**WORK ITEM:** Please read the records below and return each line holding the string "Virtual".

**MATERIAL SHOWN:**
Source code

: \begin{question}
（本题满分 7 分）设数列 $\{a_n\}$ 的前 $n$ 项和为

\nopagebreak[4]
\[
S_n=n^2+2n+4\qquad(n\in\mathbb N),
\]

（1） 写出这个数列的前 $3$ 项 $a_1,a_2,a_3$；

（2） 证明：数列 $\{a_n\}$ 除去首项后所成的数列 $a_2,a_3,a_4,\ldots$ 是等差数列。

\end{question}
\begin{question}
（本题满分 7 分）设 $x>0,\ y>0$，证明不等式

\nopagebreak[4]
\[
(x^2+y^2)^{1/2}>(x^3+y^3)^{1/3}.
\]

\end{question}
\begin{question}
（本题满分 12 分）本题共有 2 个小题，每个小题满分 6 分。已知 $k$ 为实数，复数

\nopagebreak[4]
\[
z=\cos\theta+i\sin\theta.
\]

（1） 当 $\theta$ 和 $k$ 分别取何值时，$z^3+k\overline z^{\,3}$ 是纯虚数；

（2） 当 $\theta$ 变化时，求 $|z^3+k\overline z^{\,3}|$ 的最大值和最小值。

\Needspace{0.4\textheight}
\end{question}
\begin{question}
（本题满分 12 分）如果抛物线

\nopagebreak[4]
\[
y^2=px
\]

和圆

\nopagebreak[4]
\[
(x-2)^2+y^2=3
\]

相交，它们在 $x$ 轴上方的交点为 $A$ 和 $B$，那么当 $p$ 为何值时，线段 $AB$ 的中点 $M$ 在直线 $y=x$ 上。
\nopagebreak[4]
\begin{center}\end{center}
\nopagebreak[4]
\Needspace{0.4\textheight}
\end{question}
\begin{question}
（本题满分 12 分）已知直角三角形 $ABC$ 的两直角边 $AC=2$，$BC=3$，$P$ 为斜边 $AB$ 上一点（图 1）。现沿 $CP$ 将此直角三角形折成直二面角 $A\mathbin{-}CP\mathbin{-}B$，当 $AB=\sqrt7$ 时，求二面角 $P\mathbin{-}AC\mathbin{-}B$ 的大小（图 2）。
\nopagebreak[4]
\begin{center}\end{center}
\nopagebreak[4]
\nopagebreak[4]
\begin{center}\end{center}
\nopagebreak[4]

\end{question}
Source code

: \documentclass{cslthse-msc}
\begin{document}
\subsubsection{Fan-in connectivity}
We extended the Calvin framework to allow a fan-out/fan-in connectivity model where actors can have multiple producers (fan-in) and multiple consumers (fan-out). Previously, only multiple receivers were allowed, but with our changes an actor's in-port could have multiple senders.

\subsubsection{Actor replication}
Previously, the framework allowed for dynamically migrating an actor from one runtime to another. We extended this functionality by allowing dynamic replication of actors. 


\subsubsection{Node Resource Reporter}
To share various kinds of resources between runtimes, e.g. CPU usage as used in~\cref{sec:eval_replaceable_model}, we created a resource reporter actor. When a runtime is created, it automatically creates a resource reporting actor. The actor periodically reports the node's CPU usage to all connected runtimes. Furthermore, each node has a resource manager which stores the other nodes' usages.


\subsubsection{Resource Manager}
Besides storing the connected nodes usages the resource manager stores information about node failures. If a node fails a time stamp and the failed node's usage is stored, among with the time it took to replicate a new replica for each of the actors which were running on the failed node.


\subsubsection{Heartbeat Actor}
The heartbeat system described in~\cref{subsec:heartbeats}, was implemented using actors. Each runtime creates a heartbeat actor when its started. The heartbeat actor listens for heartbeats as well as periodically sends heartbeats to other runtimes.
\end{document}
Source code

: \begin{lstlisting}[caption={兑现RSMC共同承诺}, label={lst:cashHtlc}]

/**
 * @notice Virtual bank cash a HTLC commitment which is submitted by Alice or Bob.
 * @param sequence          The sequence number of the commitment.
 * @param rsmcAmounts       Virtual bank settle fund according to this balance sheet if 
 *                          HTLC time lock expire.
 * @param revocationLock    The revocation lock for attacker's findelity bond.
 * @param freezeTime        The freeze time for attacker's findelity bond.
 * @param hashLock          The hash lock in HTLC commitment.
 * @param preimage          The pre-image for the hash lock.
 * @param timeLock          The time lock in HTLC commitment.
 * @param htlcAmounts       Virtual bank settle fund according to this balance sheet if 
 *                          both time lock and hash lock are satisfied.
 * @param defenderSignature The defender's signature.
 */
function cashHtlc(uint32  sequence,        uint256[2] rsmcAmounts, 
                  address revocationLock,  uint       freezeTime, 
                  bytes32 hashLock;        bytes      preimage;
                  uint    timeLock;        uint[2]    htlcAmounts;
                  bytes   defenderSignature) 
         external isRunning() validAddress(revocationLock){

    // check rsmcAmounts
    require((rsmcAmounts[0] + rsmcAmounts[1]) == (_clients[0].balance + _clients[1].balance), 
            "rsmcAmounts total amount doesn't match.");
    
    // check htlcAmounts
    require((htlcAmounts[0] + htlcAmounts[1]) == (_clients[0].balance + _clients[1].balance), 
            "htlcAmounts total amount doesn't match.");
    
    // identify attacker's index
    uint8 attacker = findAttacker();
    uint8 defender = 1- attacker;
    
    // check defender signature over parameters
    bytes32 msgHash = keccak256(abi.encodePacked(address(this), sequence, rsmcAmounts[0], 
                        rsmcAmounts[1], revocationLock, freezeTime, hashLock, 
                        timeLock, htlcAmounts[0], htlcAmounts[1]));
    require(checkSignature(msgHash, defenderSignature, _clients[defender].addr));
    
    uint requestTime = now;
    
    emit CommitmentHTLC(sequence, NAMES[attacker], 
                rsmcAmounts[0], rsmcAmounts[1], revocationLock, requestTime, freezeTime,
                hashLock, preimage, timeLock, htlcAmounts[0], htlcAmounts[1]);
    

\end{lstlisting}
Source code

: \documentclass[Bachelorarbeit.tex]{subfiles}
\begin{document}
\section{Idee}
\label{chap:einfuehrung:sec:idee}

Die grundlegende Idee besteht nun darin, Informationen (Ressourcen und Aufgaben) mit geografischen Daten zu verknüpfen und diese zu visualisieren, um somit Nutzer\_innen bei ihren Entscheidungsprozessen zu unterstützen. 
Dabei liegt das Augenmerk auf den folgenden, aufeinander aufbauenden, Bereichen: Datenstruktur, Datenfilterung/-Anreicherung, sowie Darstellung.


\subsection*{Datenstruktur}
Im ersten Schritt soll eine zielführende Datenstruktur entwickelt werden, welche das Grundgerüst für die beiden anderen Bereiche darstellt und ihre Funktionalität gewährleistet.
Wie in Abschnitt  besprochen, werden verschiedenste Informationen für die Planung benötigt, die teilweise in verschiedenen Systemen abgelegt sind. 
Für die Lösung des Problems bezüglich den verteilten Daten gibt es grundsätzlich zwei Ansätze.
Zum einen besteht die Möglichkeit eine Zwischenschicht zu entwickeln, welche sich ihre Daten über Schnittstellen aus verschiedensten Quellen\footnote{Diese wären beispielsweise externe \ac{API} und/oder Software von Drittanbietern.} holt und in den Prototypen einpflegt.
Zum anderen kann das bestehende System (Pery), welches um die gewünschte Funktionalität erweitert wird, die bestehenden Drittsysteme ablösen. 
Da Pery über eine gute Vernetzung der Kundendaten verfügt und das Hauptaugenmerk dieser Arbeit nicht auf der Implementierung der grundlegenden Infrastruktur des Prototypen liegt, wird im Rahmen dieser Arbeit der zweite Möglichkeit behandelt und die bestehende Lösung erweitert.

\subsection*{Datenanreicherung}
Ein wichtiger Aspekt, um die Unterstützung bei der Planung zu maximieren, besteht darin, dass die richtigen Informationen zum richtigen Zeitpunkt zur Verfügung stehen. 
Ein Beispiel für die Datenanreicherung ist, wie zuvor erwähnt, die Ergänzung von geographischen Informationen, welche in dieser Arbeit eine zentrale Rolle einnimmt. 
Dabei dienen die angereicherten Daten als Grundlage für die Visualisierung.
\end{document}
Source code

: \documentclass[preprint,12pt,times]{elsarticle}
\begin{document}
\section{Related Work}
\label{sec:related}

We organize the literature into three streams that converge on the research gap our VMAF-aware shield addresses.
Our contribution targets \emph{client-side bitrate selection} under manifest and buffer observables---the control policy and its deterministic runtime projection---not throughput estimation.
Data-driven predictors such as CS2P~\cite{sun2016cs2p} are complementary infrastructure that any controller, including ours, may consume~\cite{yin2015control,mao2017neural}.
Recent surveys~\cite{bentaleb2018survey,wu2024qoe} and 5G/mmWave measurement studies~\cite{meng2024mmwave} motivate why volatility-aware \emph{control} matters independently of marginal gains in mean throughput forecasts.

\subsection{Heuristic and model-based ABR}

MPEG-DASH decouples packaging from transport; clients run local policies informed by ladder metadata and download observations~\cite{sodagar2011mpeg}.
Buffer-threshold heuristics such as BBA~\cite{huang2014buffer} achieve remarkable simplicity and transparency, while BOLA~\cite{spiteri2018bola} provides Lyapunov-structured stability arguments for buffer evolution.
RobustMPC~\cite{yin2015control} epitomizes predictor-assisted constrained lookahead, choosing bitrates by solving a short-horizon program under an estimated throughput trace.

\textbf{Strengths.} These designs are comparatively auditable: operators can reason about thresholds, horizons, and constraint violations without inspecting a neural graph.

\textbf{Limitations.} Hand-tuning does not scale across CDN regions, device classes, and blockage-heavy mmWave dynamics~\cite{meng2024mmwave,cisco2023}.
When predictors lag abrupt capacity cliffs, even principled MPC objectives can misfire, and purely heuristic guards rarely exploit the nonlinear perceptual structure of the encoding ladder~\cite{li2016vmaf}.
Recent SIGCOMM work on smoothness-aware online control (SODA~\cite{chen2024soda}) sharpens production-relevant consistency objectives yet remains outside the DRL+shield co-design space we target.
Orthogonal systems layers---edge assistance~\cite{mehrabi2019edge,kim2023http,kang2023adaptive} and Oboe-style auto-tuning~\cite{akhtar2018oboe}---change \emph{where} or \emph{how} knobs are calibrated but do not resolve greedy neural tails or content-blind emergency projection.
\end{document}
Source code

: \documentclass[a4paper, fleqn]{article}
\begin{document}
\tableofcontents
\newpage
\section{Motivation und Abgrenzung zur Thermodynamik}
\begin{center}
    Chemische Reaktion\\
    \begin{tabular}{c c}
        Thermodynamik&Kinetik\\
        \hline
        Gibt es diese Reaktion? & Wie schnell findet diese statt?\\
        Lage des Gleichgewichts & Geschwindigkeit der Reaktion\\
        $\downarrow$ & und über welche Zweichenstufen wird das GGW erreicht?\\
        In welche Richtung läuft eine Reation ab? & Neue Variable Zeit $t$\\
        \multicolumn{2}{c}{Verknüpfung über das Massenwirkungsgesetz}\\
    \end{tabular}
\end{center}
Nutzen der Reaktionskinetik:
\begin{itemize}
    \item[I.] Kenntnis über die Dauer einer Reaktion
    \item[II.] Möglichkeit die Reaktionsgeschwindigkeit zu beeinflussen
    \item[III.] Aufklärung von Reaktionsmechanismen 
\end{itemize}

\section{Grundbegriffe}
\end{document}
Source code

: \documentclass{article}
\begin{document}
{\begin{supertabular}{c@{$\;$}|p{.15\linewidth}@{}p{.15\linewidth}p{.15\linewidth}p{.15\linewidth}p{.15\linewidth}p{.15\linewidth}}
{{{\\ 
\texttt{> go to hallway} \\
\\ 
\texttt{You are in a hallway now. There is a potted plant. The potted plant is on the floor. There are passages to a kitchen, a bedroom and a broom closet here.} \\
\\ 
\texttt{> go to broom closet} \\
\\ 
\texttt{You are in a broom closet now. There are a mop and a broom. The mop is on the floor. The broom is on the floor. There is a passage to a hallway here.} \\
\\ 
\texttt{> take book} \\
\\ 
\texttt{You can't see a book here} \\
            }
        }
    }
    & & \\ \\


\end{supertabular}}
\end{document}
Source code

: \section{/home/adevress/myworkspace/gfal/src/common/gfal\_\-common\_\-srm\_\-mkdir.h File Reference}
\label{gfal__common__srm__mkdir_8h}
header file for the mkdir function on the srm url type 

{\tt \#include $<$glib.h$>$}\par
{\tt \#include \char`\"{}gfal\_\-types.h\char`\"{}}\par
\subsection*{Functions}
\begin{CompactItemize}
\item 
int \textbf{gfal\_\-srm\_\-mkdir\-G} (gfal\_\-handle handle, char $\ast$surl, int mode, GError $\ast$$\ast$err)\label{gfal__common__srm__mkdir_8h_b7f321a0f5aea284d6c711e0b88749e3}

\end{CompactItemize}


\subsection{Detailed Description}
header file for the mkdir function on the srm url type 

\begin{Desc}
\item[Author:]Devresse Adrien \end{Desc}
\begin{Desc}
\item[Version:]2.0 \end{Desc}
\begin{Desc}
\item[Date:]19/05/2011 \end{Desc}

**TASK SOLUTION:**
 * @notice Virtual bank cash a HTLC commitment which is submitted by Alice or Bob.
 * @param rsmcAmounts       Virtual bank settle fund according to this balance sheet if 
 * @param htlcAmounts       Virtual bank settle fund according to this balance sheet if 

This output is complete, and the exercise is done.